== What to do ==
Print the entries below again exactly as they stand, but skip any picture.

== Provided data ==
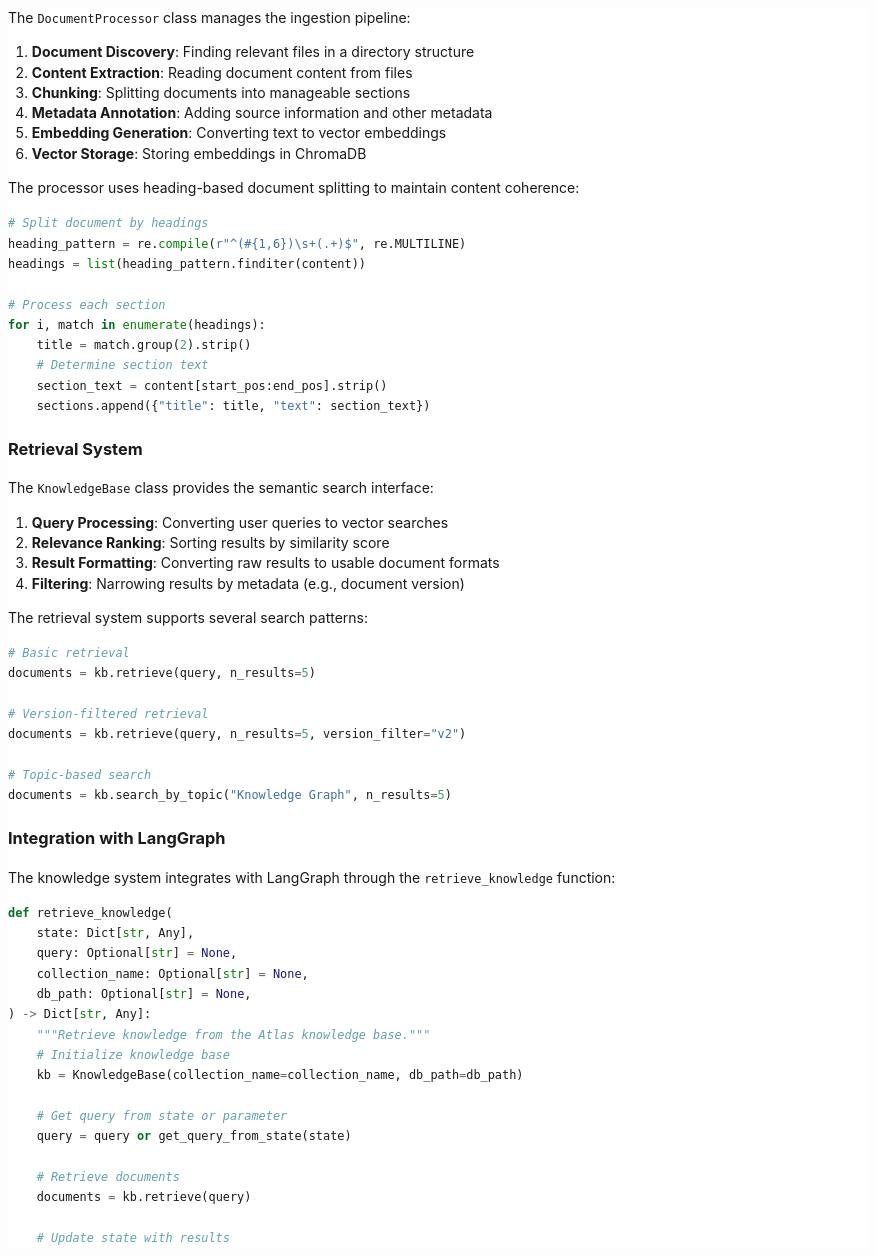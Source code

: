 The `DocumentProcessor` class manages the ingestion pipeline:

1. **Document Discovery**: Finding relevant files in a directory structure
2. **Content Extraction**: Reading document content from files
3. **Chunking**: Splitting documents into manageable sections
4. **Metadata Annotation**: Adding source information and other metadata
5. **Embedding Generation**: Converting text to vector embeddings
6. **Vector Storage**: Storing embeddings in ChromaDB

The processor uses heading-based document splitting to maintain content coherence:

```python
# Split document by headings
heading_pattern = re.compile(r"^(#{1,6})\s+(.+)$", re.MULTILINE)
headings = list(heading_pattern.finditer(content))

# Process each section
for i, match in enumerate(headings):
    title = match.group(2).strip()
    # Determine section text
    section_text = content[start_pos:end_pos].strip()
    sections.append({"title": title, "text": section_text})
```

### Retrieval System

The `KnowledgeBase` class provides the semantic search interface:

1. **Query Processing**: Converting user queries to vector searches
2. **Relevance Ranking**: Sorting results by similarity score
3. **Result Formatting**: Converting raw results to usable document formats
4. **Filtering**: Narrowing results by metadata (e.g., document version)

The retrieval system supports several search patterns:

```python
# Basic retrieval
documents = kb.retrieve(query, n_results=5)

# Version-filtered retrieval
documents = kb.retrieve(query, n_results=5, version_filter="v2")

# Topic-based search
documents = kb.search_by_topic("Knowledge Graph", n_results=5)
```

### Integration with LangGraph

The knowledge system integrates with LangGraph through the `retrieve_knowledge` function:

```python
def retrieve_knowledge(
    state: Dict[str, Any],
    query: Optional[str] = None,
    collection_name: Optional[str] = None,
    db_path: Optional[str] = None,
) -> Dict[str, Any]:
    """Retrieve knowledge from the Atlas knowledge base."""
    # Initialize knowledge base
    kb = KnowledgeBase(collection_name=collection_name, db_path=db_path)

    # Get query from state or parameter
    query = query or get_query_from_state(state)

    # Retrieve documents
    documents = kb.retrieve(query)

    # Update state with results
```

== Solved problem ==
Source code

: The `DocumentProcessor` class manages the ingestion pipeline:

1. **Document Discovery**: Finding relevant files in a directory structure
2. **Content Extraction**: Reading document content from files
3. **Chunking**: Splitting documents into manageable sections
4. **Metadata Annotation**: Adding source information and other metadata
5. **Embedding Generation**: Converting text to vector embeddings
6. **Vector Storage**: Storing embeddings in ChromaDB

The processor uses heading-based document splitting to maintain content coherence:

```python
# Split document by headings
heading_pattern = re.compile(r"^(#{1,6})\s+(.+)$", re.MULTILINE)
headings = list(heading_pattern.finditer(content))

# Process each section
for i, match in enumerate(headings):
    title = match.group(2).strip()
    # Determine section text
    section_text = content[start_pos:end_pos].strip()
    sections.append({"title": title, "text": section_text})
```

### Retrieval System

The `KnowledgeBase` class provides the semantic search interface:

1. **Query Processing**: Converting user queries to vector searches
2. **Relevance Ranking**: Sorting results by similarity score
3. **Result Formatting**: Converting raw results to usable document formats
4. **Filtering**: Narrowing results by metadata (e.g., document version)

The retrieval system supports several search patterns:

```python
# Basic retrieval
documents = kb.retrieve(query, n_results=5)

# Version-filtered retrieval
documents = kb.retrieve(query, n_results=5, version_filter="v2")

# Topic-based search
documents = kb.search_by_topic("Knowledge Graph", n_results=5)
```

### Integration with LangGraph

The knowledge system integrates with LangGraph through the `retrieve_knowledge` function:

```python
def retrieve_knowledge(
    state: Dict[str, Any],
    query: Optional[str] = None,
    collection_name: Optional[str] = None,
    db_path: Optional[str] = None,
) -> Dict[str, Any]:
    """Retrieve knowledge from the Atlas knowledge base."""
    # Initialize knowledge base
    kb = KnowledgeBase(collection_name=collection_name, db_path=db_path)

    # Get query from state or parameter
    query = query or get_query_from_state(state)

    # Retrieve documents
    documents = kb.retrieve(query)

    # Update state with results
```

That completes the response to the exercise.